Which of the lines below contain the string "characters"? Pull each one out of the data.

*** Opening of WORKING DATA ***

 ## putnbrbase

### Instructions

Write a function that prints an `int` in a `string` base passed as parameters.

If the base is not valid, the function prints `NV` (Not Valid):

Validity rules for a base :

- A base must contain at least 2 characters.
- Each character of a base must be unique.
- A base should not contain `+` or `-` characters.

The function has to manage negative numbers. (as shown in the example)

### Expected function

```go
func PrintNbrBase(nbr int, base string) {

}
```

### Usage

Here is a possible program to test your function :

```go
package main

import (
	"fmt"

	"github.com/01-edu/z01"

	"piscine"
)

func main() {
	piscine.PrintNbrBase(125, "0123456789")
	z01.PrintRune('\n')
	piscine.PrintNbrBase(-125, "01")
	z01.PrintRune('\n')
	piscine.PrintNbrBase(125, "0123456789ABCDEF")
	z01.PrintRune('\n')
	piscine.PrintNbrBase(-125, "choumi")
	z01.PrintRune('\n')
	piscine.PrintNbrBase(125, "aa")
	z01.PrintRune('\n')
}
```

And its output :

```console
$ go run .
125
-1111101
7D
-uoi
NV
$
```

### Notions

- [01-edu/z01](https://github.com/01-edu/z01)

*** Close of WORKING DATA ***

ANSWER TO THIS PROBLEM
- A base must contain at least 2 characters.
- A base should not contain `+` or `-` characters.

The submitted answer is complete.